Dataset entries:
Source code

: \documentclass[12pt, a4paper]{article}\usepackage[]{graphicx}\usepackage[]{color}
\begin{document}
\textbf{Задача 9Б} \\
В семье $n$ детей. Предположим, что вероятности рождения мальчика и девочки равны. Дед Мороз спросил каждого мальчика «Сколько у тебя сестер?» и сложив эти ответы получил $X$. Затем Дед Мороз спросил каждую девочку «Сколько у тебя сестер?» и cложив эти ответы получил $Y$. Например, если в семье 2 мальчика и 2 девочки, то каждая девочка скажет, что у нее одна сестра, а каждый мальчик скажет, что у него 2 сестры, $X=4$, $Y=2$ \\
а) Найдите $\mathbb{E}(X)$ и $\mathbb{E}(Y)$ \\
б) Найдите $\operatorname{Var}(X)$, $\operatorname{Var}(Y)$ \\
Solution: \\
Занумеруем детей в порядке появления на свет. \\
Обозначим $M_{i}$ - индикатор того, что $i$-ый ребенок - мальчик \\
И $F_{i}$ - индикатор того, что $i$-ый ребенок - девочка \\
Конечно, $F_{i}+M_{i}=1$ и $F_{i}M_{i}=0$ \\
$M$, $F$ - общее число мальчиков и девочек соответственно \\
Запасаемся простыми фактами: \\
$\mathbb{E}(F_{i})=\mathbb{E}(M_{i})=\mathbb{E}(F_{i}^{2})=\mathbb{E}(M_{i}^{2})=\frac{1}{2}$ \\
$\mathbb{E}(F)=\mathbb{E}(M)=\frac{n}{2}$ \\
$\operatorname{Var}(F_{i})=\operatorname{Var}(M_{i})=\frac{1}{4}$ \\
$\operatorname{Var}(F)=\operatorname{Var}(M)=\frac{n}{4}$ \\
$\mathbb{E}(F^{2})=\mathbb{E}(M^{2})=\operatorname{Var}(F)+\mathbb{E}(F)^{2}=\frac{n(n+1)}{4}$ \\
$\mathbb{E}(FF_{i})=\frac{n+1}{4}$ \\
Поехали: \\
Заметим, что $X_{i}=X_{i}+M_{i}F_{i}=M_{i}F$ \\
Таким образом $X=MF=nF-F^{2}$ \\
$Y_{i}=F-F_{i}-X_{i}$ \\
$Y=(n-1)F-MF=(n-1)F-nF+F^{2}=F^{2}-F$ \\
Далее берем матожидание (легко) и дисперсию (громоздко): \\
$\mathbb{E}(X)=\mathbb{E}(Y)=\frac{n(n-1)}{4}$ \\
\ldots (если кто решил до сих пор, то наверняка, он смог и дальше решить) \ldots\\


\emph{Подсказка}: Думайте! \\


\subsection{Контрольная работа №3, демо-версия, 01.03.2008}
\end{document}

**YOUR ASSIGNMENT:**
When you copy the data, keep every line word for word.

**SOLVED EXERCISE:**
Source code

: \documentclass[12pt, a4paper]{article}\usepackage[]{graphicx}\usepackage[]{color}
\begin{document}
\textbf{Задача 9Б} \\
В семье $n$ детей. Предположим, что вероятности рождения мальчика и девочки равны. Дед Мороз спросил каждого мальчика «Сколько у тебя сестер?» и сложив эти ответы получил $X$. Затем Дед Мороз спросил каждую девочку «Сколько у тебя сестер?» и cложив эти ответы получил $Y$. Например, если в семье 2 мальчика и 2 девочки, то каждая девочка скажет, что у нее одна сестра, а каждый мальчик скажет, что у него 2 сестры, $X=4$, $Y=2$ \\
а) Найдите $\mathbb{E}(X)$ и $\mathbb{E}(Y)$ \\
б) Найдите $\operatorname{Var}(X)$, $\operatorname{Var}(Y)$ \\
Solution: \\
Занумеруем детей в порядке появления на свет. \\
Обозначим $M_{i}$ - индикатор того, что $i$-ый ребенок - мальчик \\
И $F_{i}$ - индикатор того, что $i$-ый ребенок - девочка \\
Конечно, $F_{i}+M_{i}=1$ и $F_{i}M_{i}=0$ \\
$M$, $F$ - общее число мальчиков и девочек соответственно \\
Запасаемся простыми фактами: \\
$\mathbb{E}(F_{i})=\mathbb{E}(M_{i})=\mathbb{E}(F_{i}^{2})=\mathbb{E}(M_{i}^{2})=\frac{1}{2}$ \\
$\mathbb{E}(F)=\mathbb{E}(M)=\frac{n}{2}$ \\
$\operatorname{Var}(F_{i})=\operatorname{Var}(M_{i})=\frac{1}{4}$ \\
$\operatorname{Var}(F)=\operatorname{Var}(M)=\frac{n}{4}$ \\
$\mathbb{E}(F^{2})=\mathbb{E}(M^{2})=\operatorname{Var}(F)+\mathbb{E}(F)^{2}=\frac{n(n+1)}{4}$ \\
$\mathbb{E}(FF_{i})=\frac{n+1}{4}$ \\
Поехали: \\
Заметим, что $X_{i}=X_{i}+M_{i}F_{i}=M_{i}F$ \\
Таким образом $X=MF=nF-F^{2}$ \\
$Y_{i}=F-F_{i}-X_{i}$ \\
$Y=(n-1)F-MF=(n-1)F-nF+F^{2}=F^{2}-F$ \\
Далее берем матожидание (легко) и дисперсию (громоздко): \\
$\mathbb{E}(X)=\mathbb{E}(Y)=\frac{n(n-1)}{4}$ \\
\ldots (если кто решил до сих пор, то наверняка, он смог и дальше решить) \ldots\\


\emph{Подсказка}: Думайте! \\


\subsection{Контрольная работа №3, демо-версия, 01.03.2008}
\end{document}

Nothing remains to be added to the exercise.